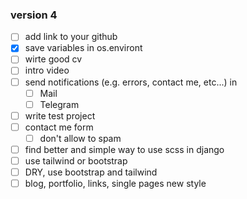 ### version 4

- [ ] add link to your github
- [X] save variables in os.environt
- [ ] wirte good cv
- [ ] intro video 
- [ ] send notifications (e.g. errors, contact me, etc...) in
    - [ ] Mail
    - [ ] Telegram
- [ ] write test project
- [ ] contact me form 
    - [ ] don't allow to spam
- [ ] find better and simple way to use scss in django
- [ ] use tailwind or bootstrap
- [ ] DRY, use bootstrap and tailwind
- [ ] blog, portfolio, links, single pages new style 
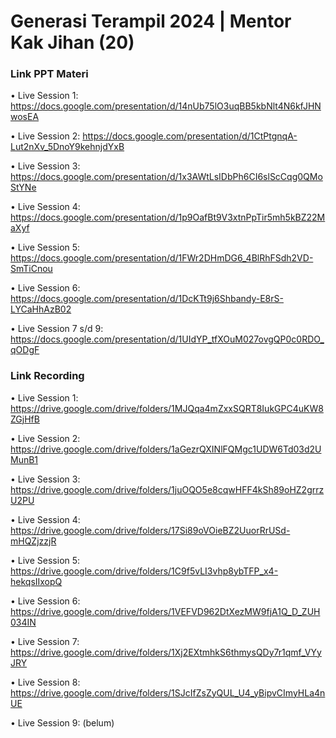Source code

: # Generasi Terampil 2024 | Mentor Kak Jihan (20)

### Link PPT Materi
• Live Session 1: https://docs.google.com/presentation/d/14nUb75lO3uqBB5kbNlt4N6kfJHNwosEA

• Live Session 2: https://docs.google.com/presentation/d/1CtPtgnqA-Lut2nXv_5DnoY9kehnjdYxB

• Live Session 3: https://docs.google.com/presentation/d/1x3AWtLsIDbPh6CI6slScCqg0QMoStYNe

• Live Session 4: https://docs.google.com/presentation/d/1p9OafBt9V3xtnPpTir5mh5kBZ22MaXyf

• Live Session 5: https://docs.google.com/presentation/d/1FWr2DHmDG6_4BlRhFSdh2VD-SmTiCnou

• Live Session 6: https://docs.google.com/presentation/d/1DcKTt9j6Shbandy-E8rS-LYCaHhAzB02

• Live Session 7 s/d 9: https://docs.google.com/presentation/d/1UIdYP_tfXOuM027ovgQP0c0RDO_qODgF

### Link Recording
• Live Session 1: https://drive.google.com/drive/folders/1MJQqa4mZxxSQRT8IukGPC4uKW8ZGjHfB

• Live Session 2: https://drive.google.com/drive/folders/1aGezrQXINlFQMgc1UDW6Td03d2UMunB1

• Live Session 3: https://drive.google.com/drive/folders/1juOQO5e8cqwHFF4kSh89oHZ2grrzU2PU

• Live Session 4: https://drive.google.com/drive/folders/17Si89oVOieBZ2UuorRrUSd-mHQZjzzjR

• Live Session 5: https://drive.google.com/drive/folders/1C9f5vLI3vhp8ybTFP_x4-hekqsIIxopQ

• Live Session 6: https://drive.google.com/drive/folders/1VEFVD962DtXezMW9fjA1Q_D_ZUH034IN

• Live Session 7: https://drive.google.com/drive/folders/1Xj2EXtmhkS6thmysQDy7r1qmf_VYyJRY

• Live Session 8: https://drive.google.com/drive/folders/1SJcIfZsZyQUL_U4_yBipvCImyHLa4nUE

• Live Session 9: (belum)
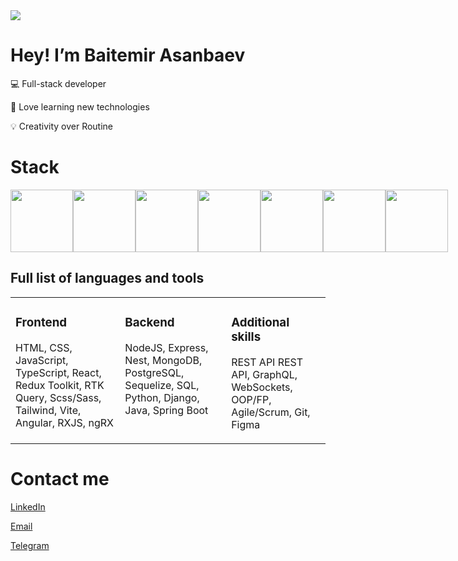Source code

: <img src='https://i.pinimg.com/originals/16/69/e5/1669e57761ccc67fa5e31a09a54764d0.gif'/>

# Hey! I’m Baitemir Asanbaev

💻 Full-stack developer

📖 Love learning new technologies

💡 Creativity over Routine

# Stack

<div style="display: flex">
  <img  src='https://upload.wikimedia.org/wikipedia/commons/thumb/9/99/Unofficial_JavaScript_logo_2.svg/1200px-Unofficial_JavaScript_logo_2.svg.png' width='100'/>
  <img src='https://upload.wikimedia.org/wikipedia/commons/thumb/4/4c/Typescript_logo_2020.svg/2048px-Typescript_logo_2020.svg.png' width='100'/>
  <img  src='https://ionicframework.jp/docs/icons/logo-react-icon.png' width='100'/>
  <img  src='https://miro.medium.com/v2/resize:fit:800/1*v2vdfKqD4MtmTSgNP0o5cg.png' width='100'/>
  <img src='https://upload.wikimedia.org/wikipedia/commons/thumb/a/a8/NestJS.svg/1200px-NestJS.svg.png' width='100'/>
  <img src='https://platri.de/wp-content/uploads/2024/01/Angular-Framework-e1649312852136.png' width='100'/>
  <img src='https://raw.githubusercontent.com/reduxjs/redux/master/logo/logo.png' width='100'/>

</div>

## Full list of languages and tools

<table>
  <tr>
    <td style="vertical-align: top">

### Frontend

HTML, CSS, JavaScript, TypeScript, React, Redux Toolkit, RTK Query, Scss/Sass, Tailwind, Vite, Angular, RXJS, ngRX

</td>
<td style="vertical-align: top">

### Backend

NodeJS, Express, Nest, MongoDB, PostgreSQL, Sequelize, SQL, Python, Django, Java, Spring Boot

</td>
<td style="vertical-align: top">

### Additional skills

REST API
REST API, GraphQL, WebSockets, OOP/FP, Agile/Scrum, Git, Figma

</td>
</tr>
</table>

# Contact me

[LinkedIn](https://www.linkedin.com/in/baitemir/)

<a href="mailto:baitemir1706@gmail.com_">Email</a>

[Telegram](https://t.me/baitemir17)

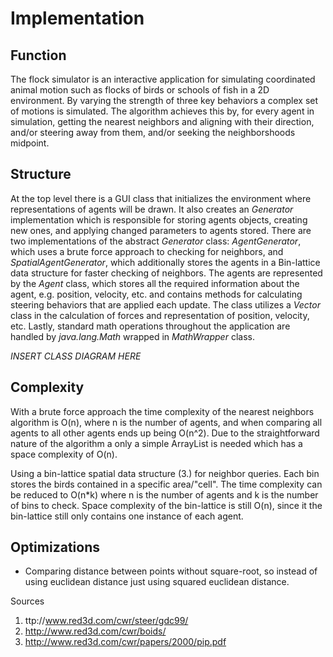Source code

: # Implementation

## Function

The flock simulator is an interactive application for simulating coordinated animal motion such as flocks of birds or schools of fish in a 2D environment. By varying the strength of three key behaviors a complex set of motions is simulated. The algorithm achieves this by, for every agent in simulation, getting the nearest neighbors and aligning with their direction, and/or steering away from them, and/or seeking the neighborshoods midpoint.

## Structure

At the top level there is a GUI class that initializes the environment where representations of agents will be drawn. It also creates an _Generator_ implementation which is responsible for storing agents objects, creating new ones, and applying changed parameters to agents stored. There are two implementations of the abstract _Generator_ class: _AgentGenerator_, which uses a brute force approach to checking for neighbors, and _SpatialAgentGenerator_, which additionally stores the agents in a Bin-lattice data structure for faster checking of neighbors. The agents are represented by the _Agent_ class, which stores all the required information about the agent, e.g. position, velocity, etc. and contains methods for calculating steering behaviors that are applied each update. The class utilizes a _Vector_ class in the calculation of forces and representation of position, velocity, etc. Lastly, standard math operations throughout the application are handled by _java.lang.Math_ wrapped in _MathWrapper_ class.

*INSERT CLASS DIAGRAM HERE*

## Complexity

With a brute force approach the time complexity of the nearest neighbors algorithm is O(n), where n is the number of agents, and when comparing all agents to all other agents ends up being O(n^2). Due to the straightforward nature of the algorithm a only a simple ArrayList is needed which has a space complexity of O(n).

Using a bin-lattice spatial data structure (3.) for neighbor queries. Each bin stores the birds contained in a specific area/"cell". The time complexity can be reduced to O(n*k) where n is the number of agents and k is the number of bins to check. Space complexity of the bin-lattice is still O(n), since it the bin-lattice still only contains one instance of each agent.

## Optimizations
* Comparing distance between points without square-root, so instead of using euclidean distance just using squared euclidean distance.

Sources

1. ttp://www.red3d.com/cwr/steer/gdc99/
2. http://www.red3d.com/cwr/boids/
3. http://www.red3d.com/cwr/papers/2000/pip.pdf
..............................
Work instructions: Restate each entry word for word, please, but drop any images it holds.

Written response:
 ### version 4

- [ ] add link to your github
- [X] save variables in os.environt
- [ ] wirte good cv
- [ ] intro video 
- [ ] send notifications (e.g. errors, contact me, etc...) in
    - [ ] Mail
    - [ ] Telegram
- [ ] write test project
- [ ] contact me form 
    - [ ] don't allow to spam
- [ ] find better and simple way to use scss in django
- [ ] use tailwind or bootstrap
- [ ] DRY, use bootstrap and tailwind
- [ ] blog, portfolio, links, single pages new style 
Source code

: # Generasi Terampil 2024 | Mentor Kak Jihan (20)

### Link PPT Materi
• Live Session 1: https://docs.google.com/presentation/d/14nUb75lO3uqBB5kbNlt4N6kfJHNwosEA

• Live Session 2: https://docs.google.com/presentation/d/1CtPtgnqA-Lut2nXv_5DnoY9kehnjdYxB

• Live Session 3: https://docs.google.com/presentation/d/1x3AWtLsIDbPh6CI6slScCqg0QMoStYNe

• Live Session 4: https://docs.google.com/presentation/d/1p9OafBt9V3xtnPpTir5mh5kBZ22MaXyf

• Live Session 5: https://docs.google.com/presentation/d/1FWr2DHmDG6_4BlRhFSdh2VD-SmTiCnou

• Live Session 6: https://docs.google.com/presentation/d/1DcKTt9j6Shbandy-E8rS-LYCaHhAzB02

• Live Session 7 s/d 9: https://docs.google.com/presentation/d/1UIdYP_tfXOuM027ovgQP0c0RDO_qODgF

### Link Recording
• Live Session 1: https://drive.google.com/drive/folders/1MJQqa4mZxxSQRT8IukGPC4uKW8ZGjHfB

• Live Session 2: https://drive.google.com/drive/folders/1aGezrQXINlFQMgc1UDW6Td03d2UMunB1

• Live Session 3: https://drive.google.com/drive/folders/1juOQO5e8cqwHFF4kSh89oHZ2grrzU2PU

• Live Session 4: https://drive.google.com/drive/folders/17Si89oVOieBZ2UuorRrUSd-mHQZjzzjR

• Live Session 5: https://drive.google.com/drive/folders/1C9f5vLI3vhp8ybTFP_x4-hekqsIIxopQ

• Live Session 6: https://drive.google.com/drive/folders/1VEFVD962DtXezMW9fjA1Q_D_ZUH034IN

• Live Session 7: https://drive.google.com/drive/folders/1Xj2EXtmhkS6thmysQDy7r1qmf_VYyJRY

• Live Session 8: https://drive.google.com/drive/folders/1SJcIfZsZyQUL_U4_yBipvCImyHLa4nUE

• Live Session 9: (belum)
Source code

: <img src='https://i.pinimg.com/originals/16/69/e5/1669e57761ccc67fa5e31a09a54764d0.gif'/>

# Hey! I’m Baitemir Asanbaev

💻 Full-stack developer

📖 Love learning new technologies

💡 Creativity over Routine

# Stack

<div style="display: flex">
  <img  src='https://upload.wikimedia.org/wikipedia/commons/thumb/9/99/Unofficial_JavaScript_logo_2.svg/1200px-Unofficial_JavaScript_logo_2.svg.png' width='100'/>
  <img src='https://upload.wikimedia.org/wikipedia/commons/thumb/4/4c/Typescript_logo_2020.svg/2048px-Typescript_logo_2020.svg.png' width='100'/>
  <img  src='https://ionicframework.jp/docs/icons/logo-react-icon.png' width='100'/>
  <img  src='https://miro.medium.com/v2/resize:fit:800/1*v2vdfKqD4MtmTSgNP0o5cg.png' width='100'/>
  <img src='https://upload.wikimedia.org/wikipedia/commons/thumb/a/a8/NestJS.svg/1200px-NestJS.svg.png' width='100'/>
  <img src='https://platri.de/wp-content/uploads/2024/01/Angular-Framework-e1649312852136.png' width='100'/>
  <img src='https://raw.githubusercontent.com/reduxjs/redux/master/logo/logo.png' width='100'/>

</div>

## Full list of languages and tools

<table>
  <tr>
    <td style="vertical-align: top">

### Frontend

HTML, CSS, JavaScript, TypeScript, React, Redux Toolkit, RTK Query, Scss/Sass, Tailwind, Vite, Angular, RXJS, ngRX

</td>
<td style="vertical-align: top">

### Backend

NodeJS, Express, Nest, MongoDB, PostgreSQL, Sequelize, SQL, Python, Django, Java, Spring Boot

</td>
<td style="vertical-align: top">

### Additional skills

REST API
REST API, GraphQL, WebSockets, OOP/FP, Agile/Scrum, Git, Figma

</td>
</tr>
</table>

# Contact me

[LinkedIn](https://www.linkedin.com/in/baitemir/)

<a href="mailto:baitemir1706@gmail.com_">Email</a>

[Telegram](https://t.me/baitemir17)

Source code

: # Implementation

## Function

The flock simulator is an interactive application for simulating coordinated animal motion such as flocks of birds or schools of fish in a 2D environment. By varying the strength of three key behaviors a complex set of motions is simulated. The algorithm achieves this by, for every agent in simulation, getting the nearest neighbors and aligning with their direction, and/or steering away from them, and/or seeking the neighborshoods midpoint.

## Structure

At the top level there is a GUI class that initializes the environment where representations of agents will be drawn. It also creates an _Generator_ implementation which is responsible for storing agents objects, creating new ones, and applying changed parameters to agents stored. There are two implementations of the abstract _Generator_ class: _AgentGenerator_, which uses a brute force approach to checking for neighbors, and _SpatialAgentGenerator_, which additionally stores the agents in a Bin-lattice data structure for faster checking of neighbors. The agents are represented by the _Agent_ class, which stores all the required information about the agent, e.g. position, velocity, etc. and contains methods for calculating steering behaviors that are applied each update. The class utilizes a _Vector_ class in the calculation of forces and representation of position, velocity, etc. Lastly, standard math operations throughout the application are handled by _java.lang.Math_ wrapped in _MathWrapper_ class.

*INSERT CLASS DIAGRAM HERE*

## Complexity

With a brute force approach the time complexity of the nearest neighbors algorithm is O(n), where n is the number of agents, and when comparing all agents to all other agents ends up being O(n^2). Due to the straightforward nature of the algorithm a only a simple ArrayList is needed which has a space complexity of O(n).

Using a bin-lattice spatial data structure (3.) for neighbor queries. Each bin stores the birds contained in a specific area/"cell". The time complexity can be reduced to O(n*k) where n is the number of agents and k is the number of bins to check. Space complexity of the bin-lattice is still O(n), since it the bin-lattice still only contains one instance of each agent.

## Optimizations
* Comparing distance between points without square-root, so instead of using euclidean distance just using squared euclidean distance.

Sources

1. ttp://www.red3d.com/cwr/steer/gdc99/
2. http://www.red3d.com/cwr/boids/
3. http://www.red3d.com/cwr/papers/2000/pip.pdf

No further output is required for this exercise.